Problem description: Each line of the records has to be copied exactly, though the pictures must be left out.

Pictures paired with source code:

· · · · · · ·

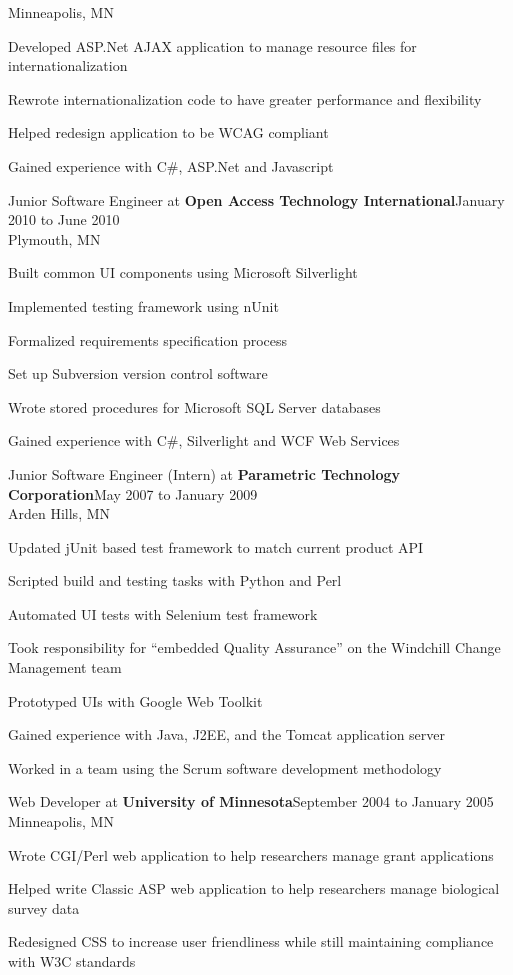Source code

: \documentclass[letterpaper]{article}
\newenvironment{resume-list}
{\begin{itemize}
 \setlength{\itemsep}{0pt}
 \setlength{\parskip}{0pt}}
{\end{itemize}}
\begin{document}
Minneapolis, MN
\begin{resume-list}
\item Developed ASP.Net AJAX application to manage resource files for internationalization
\item Rewrote internationalization code to have greater performance and flexibility
\item Helped redesign application to be WCAG compliant
\item Gained experience with C\#, ASP.Net and Javascript
\end{resume-list}
\noindent Junior Software Engineer at {\bfseries Open Access Technology International}\dotfill January 2010 to June 2010\\
Plymouth, MN
\begin{resume-list}
\item Built common UI components using Microsoft Silverlight
\item Implemented testing framework using nUnit
\item Formalized requirements specification process
\item Set up Subversion version control software
\item Wrote stored procedures for Microsoft SQL Server databases
\item Gained experience with C\#, Silverlight and WCF Web Services
\end{resume-list}
\noindent Junior Software Engineer (Intern) at {\bfseries Parametric Technology Corporation}\dotfill May 2007 to January 2009\\
Arden Hills, MN
\begin{resume-list}
\item Updated jUnit based test framework to match current product API
\item Scripted build and testing tasks with Python and Perl
\item Automated UI tests with Selenium test framework
\item Took responsibility for ``embedded Quality Assurance'' on the Windchill Change Management team
\item Prototyped UIs with Google Web Toolkit
\item Gained experience with Java, J2EE, and the Tomcat application server
\item Worked in a team using the Scrum software development methodology
\end{resume-list}
\noindent Web Developer at {\bfseries University of Minnesota}\dotfill September 2004 to January 2005\\
Minneapolis, MN
\begin{resume-list}
\item Wrote CGI/Perl web application to help researchers manage grant applications
\item Helped write Classic ASP web application to help researchers manage biological survey data
\item Redesigned CSS to increase user friendliness while still maintaining compliance with W3C standards
\end{resume-list}
\end{document}
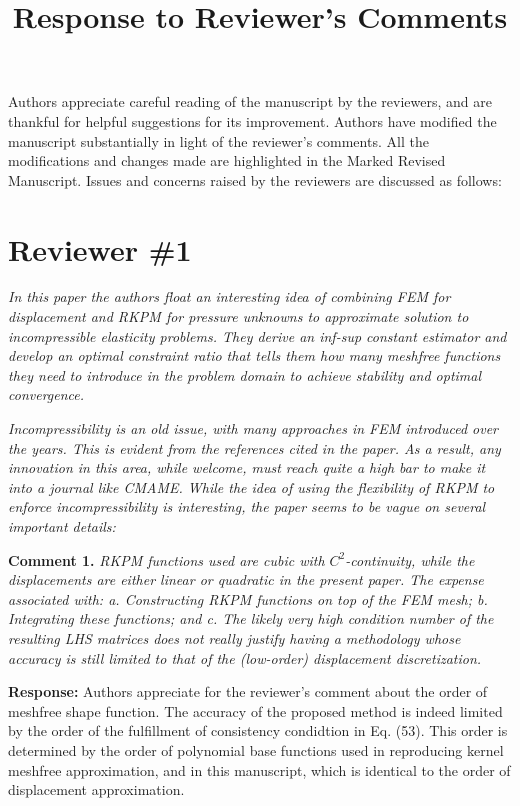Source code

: \documentclass{article}
\title{Response to Reviewer's Comments}
\author{}
\date{}
\begin{document}
\maketitle

Authors appreciate careful reading of the manuscript by the reviewers, and are thankful for helpful suggestions for its improvement. Authors have modified the manuscript substantially in light of the reviewer's comments. All the modifications and changes made are highlighted in the Marked Revised Manuscript. Issues and concerns raised by the reviewers are discussed as follows:

\section*{Reviewer \#1}
\textit{In this paper the authors float an interesting idea of combining FEM for displacement and RKPM for pressure unknowns to approximate solution to incompressible elasticity problems. They derive an inf-sup constant estimator and develop an optimal constraint ratio that tells them how many meshfree functions they need to introduce in the problem domain to achieve stability and optimal convergence.}

\textit{Incompressibility is an old issue, with many approaches in FEM introduced over the years. This is evident from the references cited in the paper. As a result, any innovation in this area, while welcome, must reach quite a high bar to make it into a journal like CMAME. While the idea of using the flexibility of RKPM to enforce incompressibility is interesting, the paper seems to be vague on several important details:}

\textbf{Comment 1.} \textit{RKPM functions used are cubic with $C^2$-continuity, while the displacements are either linear or quadratic in the present paper. The expense associated with: a. Constructing RKPM functions on top of the FEM mesh; b. Integrating these functions; and c. The likely very high condition number of the resulting LHS matrices does not really justify having a methodology whose accuracy is still limited to that of the (low-order) displacement discretization.}

\textbf{Response:} 
Authors appreciate for the reviewer's comment about the order of meshfree shape function.
The accuracy of the proposed method is indeed limited by the order of the fulfillment of consistency condidtion in Eq. (53).
This order is determined by the order of polynomial base functions used in reproducing kernel meshfree approximation, and in this manuscript, which is identical to the order of displacement approximation.
\end{document}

· · · · · · ·

Solution:
Source code

: \documentclass[letterpaper]{article}
\newenvironment{resume-list}
{\begin{itemize}
 \setlength{\itemsep}{0pt}
 \setlength{\parskip}{0pt}}
{\end{itemize}}
\begin{document}
Minneapolis, MN
\begin{resume-list}
\item Developed ASP.Net AJAX application to manage resource files for internationalization
\item Rewrote internationalization code to have greater performance and flexibility
\item Helped redesign application to be WCAG compliant
\item Gained experience with C\#, ASP.Net and Javascript
\end{resume-list}
\noindent Junior Software Engineer at {\bfseries Open Access Technology International}\dotfill January 2010 to June 2010\\
Plymouth, MN
\begin{resume-list}
\item Built common UI components using Microsoft Silverlight
\item Implemented testing framework using nUnit
\item Formalized requirements specification process
\item Set up Subversion version control software
\item Wrote stored procedures for Microsoft SQL Server databases
\item Gained experience with C\#, Silverlight and WCF Web Services
\end{resume-list}
\noindent Junior Software Engineer (Intern) at {\bfseries Parametric Technology Corporation}\dotfill May 2007 to January 2009\\
Arden Hills, MN
\begin{resume-list}
\item Updated jUnit based test framework to match current product API
\item Scripted build and testing tasks with Python and Perl
\item Automated UI tests with Selenium test framework
\item Took responsibility for ``embedded Quality Assurance'' on the Windchill Change Management team
\item Prototyped UIs with Google Web Toolkit
\item Gained experience with Java, J2EE, and the Tomcat application server
\item Worked in a team using the Scrum software development methodology
\end{resume-list}
\noindent Web Developer at {\bfseries University of Minnesota}\dotfill September 2004 to January 2005\\
Minneapolis, MN
\begin{resume-list}
\item Wrote CGI/Perl web application to help researchers manage grant applications
\item Helped write Classic ASP web application to help researchers manage biological survey data
\item Redesigned CSS to increase user friendliness while still maintaining compliance with W3C standards
\end{resume-list}
\end{document}
Source code

: \documentclass{article}
\title{Response to Reviewer's Comments}
\author{}
\date{}
\begin{document}
\maketitle

Authors appreciate careful reading of the manuscript by the reviewers, and are thankful for helpful suggestions for its improvement. Authors have modified the manuscript substantially in light of the reviewer's comments. All the modifications and changes made are highlighted in the Marked Revised Manuscript. Issues and concerns raised by the reviewers are discussed as follows:

\section*{Reviewer \#1}
\textit{In this paper the authors float an interesting idea of combining FEM for displacement and RKPM for pressure unknowns to approximate solution to incompressible elasticity problems. They derive an inf-sup constant estimator and develop an optimal constraint ratio that tells them how many meshfree functions they need to introduce in the problem domain to achieve stability and optimal convergence.}

\textit{Incompressibility is an old issue, with many approaches in FEM introduced over the years. This is evident from the references cited in the paper. As a result, any innovation in this area, while welcome, must reach quite a high bar to make it into a journal like CMAME. While the idea of using the flexibility of RKPM to enforce incompressibility is interesting, the paper seems to be vague on several important details:}

\textbf{Comment 1.} \textit{RKPM functions used are cubic with $C^2$-continuity, while the displacements are either linear or quadratic in the present paper. The expense associated with: a. Constructing RKPM functions on top of the FEM mesh; b. Integrating these functions; and c. The likely very high condition number of the resulting LHS matrices does not really justify having a methodology whose accuracy is still limited to that of the (low-order) displacement discretization.}

\textbf{Response:} 
Authors appreciate for the reviewer's comment about the order of meshfree shape function.
The accuracy of the proposed method is indeed limited by the order of the fulfillment of consistency condidtion in Eq. (53).
This order is determined by the order of polynomial base functions used in reproducing kernel meshfree approximation, and in this manuscript, which is identical to the order of displacement approximation.
\end{document}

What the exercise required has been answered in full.